The seventh installment in MFAN’s QDDR blog series comes from MFAN Principal Liz Schrayer, executive director, and John Glenn, policy director, both of the U.S. Global Leadership Coalition (USGLC). To see other posts in the series, click on the following names – George Ingram, Noam Unger, David Beckmann, Ritu Sharma & Nora O’Connell, Ray Offenheiser, Jennifer Potter.
By Liz Schrayer & John Glenn
Last year, in the U.S. Global Leadership Coalition’s “Report on Reports: Putting Smart Power to Work,” we highlighted several key expert consensus points for the incoming Administration, including – first and foremost – the need to formulate a comprehensive global development strategy. Since then, both the Quadrennial Diplomacy and Development Review (QDDR) and Presidential Study Directive on Global Development (PSD-7) have set out to tackle many of these points: elevating and streamlining U.S. foreign assistance structures, integrating civilian and military instruments to deal with weak and fragile states, and considering the appropriate balance of authorities and resources between the State and Defense Departments.
The need for more resources for our civilian-led agencies and programs was another of the key consensus points in the USGLC’s Report on Reports. Lawmakers and national security experts continue to agree. Last December, a bipartisan letter calling on the President to make a robust International Affairs Budget request was signed by 247 members of Congress, and three weeks ago, a letter from 49 retired three and four star generals and flag officers called on Congress to support the President’s request. The President’s $58.5 billion budget request constitutes a 2.8% increase over FY10 assuming this year’s supplemental for Afghanistan, Pakistan, and Iraq is enacted. While Congress begins to work on the FY11 budget, it’s worth asking, how do these strategic reviews support the budget process?

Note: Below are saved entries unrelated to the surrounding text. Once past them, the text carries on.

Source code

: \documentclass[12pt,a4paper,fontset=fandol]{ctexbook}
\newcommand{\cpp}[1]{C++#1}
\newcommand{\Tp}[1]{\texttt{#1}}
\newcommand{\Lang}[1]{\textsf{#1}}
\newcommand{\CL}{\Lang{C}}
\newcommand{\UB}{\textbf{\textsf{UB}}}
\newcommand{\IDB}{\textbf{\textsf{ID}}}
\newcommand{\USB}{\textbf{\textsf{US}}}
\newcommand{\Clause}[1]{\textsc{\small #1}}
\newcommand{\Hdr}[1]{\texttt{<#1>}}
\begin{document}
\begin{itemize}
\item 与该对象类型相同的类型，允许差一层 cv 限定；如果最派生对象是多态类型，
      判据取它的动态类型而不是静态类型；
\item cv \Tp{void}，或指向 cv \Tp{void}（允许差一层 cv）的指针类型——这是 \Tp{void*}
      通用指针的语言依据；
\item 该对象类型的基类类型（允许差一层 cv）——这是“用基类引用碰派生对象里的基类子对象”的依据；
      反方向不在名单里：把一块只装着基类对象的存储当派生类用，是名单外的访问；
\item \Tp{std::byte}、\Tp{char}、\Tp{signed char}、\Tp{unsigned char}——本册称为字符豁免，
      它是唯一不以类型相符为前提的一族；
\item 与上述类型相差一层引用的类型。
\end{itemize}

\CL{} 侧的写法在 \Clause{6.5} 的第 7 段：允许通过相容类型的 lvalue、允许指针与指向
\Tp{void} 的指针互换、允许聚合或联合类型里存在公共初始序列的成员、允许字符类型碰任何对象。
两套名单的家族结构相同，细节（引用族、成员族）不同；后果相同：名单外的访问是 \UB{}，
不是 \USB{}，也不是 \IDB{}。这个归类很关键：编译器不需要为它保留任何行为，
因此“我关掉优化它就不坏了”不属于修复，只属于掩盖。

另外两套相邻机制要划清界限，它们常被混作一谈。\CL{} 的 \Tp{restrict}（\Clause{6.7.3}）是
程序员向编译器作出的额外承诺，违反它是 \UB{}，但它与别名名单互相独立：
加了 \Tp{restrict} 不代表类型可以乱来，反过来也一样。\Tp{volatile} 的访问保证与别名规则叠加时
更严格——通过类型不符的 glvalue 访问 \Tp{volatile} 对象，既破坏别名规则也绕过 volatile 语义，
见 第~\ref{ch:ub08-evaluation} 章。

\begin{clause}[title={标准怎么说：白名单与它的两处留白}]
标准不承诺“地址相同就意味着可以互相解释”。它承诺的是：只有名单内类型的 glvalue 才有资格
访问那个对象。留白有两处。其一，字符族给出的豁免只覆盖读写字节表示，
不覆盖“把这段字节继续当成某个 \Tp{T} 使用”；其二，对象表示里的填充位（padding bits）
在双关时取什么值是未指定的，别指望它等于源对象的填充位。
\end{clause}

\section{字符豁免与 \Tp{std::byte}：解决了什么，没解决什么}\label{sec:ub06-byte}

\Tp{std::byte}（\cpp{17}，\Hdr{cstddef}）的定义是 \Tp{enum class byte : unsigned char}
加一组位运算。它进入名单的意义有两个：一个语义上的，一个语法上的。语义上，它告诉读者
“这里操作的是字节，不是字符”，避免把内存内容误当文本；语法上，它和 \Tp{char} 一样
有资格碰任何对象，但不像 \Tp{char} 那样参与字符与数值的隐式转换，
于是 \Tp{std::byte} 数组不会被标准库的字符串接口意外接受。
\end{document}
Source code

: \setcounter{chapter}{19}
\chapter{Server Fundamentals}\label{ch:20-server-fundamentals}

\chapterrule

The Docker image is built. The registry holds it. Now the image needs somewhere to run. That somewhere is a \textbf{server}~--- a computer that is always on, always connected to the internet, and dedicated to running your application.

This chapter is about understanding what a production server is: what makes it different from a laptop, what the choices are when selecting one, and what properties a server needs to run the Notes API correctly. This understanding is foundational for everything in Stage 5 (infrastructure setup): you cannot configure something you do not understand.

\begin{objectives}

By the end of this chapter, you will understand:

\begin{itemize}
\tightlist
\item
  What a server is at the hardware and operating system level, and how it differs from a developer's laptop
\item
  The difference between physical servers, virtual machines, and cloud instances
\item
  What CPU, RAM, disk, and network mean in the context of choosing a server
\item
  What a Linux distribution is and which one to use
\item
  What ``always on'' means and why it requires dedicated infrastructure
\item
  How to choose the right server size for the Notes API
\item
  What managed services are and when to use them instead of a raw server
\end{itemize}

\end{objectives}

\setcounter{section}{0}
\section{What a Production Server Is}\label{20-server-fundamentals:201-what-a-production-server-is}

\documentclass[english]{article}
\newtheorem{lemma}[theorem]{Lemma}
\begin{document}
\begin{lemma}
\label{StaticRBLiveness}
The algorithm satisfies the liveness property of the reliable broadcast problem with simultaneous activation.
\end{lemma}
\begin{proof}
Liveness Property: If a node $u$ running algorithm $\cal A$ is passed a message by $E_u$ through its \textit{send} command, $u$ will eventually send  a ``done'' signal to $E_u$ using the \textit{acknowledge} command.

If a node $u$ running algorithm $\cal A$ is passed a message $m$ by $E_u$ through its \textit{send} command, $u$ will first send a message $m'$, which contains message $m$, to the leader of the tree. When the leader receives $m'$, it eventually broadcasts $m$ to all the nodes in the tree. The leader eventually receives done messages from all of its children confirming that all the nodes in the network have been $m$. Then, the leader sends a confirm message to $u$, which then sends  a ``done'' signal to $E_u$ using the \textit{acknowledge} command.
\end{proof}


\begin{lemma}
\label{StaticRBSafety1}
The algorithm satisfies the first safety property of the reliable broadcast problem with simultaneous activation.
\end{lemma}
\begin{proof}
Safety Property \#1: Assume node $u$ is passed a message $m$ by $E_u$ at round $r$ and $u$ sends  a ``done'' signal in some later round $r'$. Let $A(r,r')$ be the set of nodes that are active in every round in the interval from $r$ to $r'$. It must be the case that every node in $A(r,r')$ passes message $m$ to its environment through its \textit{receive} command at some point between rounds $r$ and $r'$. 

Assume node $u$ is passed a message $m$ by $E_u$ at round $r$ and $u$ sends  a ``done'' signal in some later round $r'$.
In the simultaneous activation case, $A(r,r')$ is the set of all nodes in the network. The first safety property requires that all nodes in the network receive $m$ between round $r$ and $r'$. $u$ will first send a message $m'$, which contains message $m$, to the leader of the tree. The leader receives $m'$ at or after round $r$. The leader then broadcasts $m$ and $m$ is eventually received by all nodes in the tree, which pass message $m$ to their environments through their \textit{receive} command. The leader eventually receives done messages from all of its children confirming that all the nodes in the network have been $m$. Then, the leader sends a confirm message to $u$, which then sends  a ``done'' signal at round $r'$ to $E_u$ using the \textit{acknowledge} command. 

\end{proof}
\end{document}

The QDDR has been intended from the outset to be more than another well-intentioned strategic review, but one that ties State Department priorities to its budget, making it clearer how our foreign policy priorities translate into resources. Both the QDDR and PSD-7 present a great opportunity to help lawmakers who review the President’s request each year better understand how and why our vital resources are committed to meeting the pressing global challenges we face.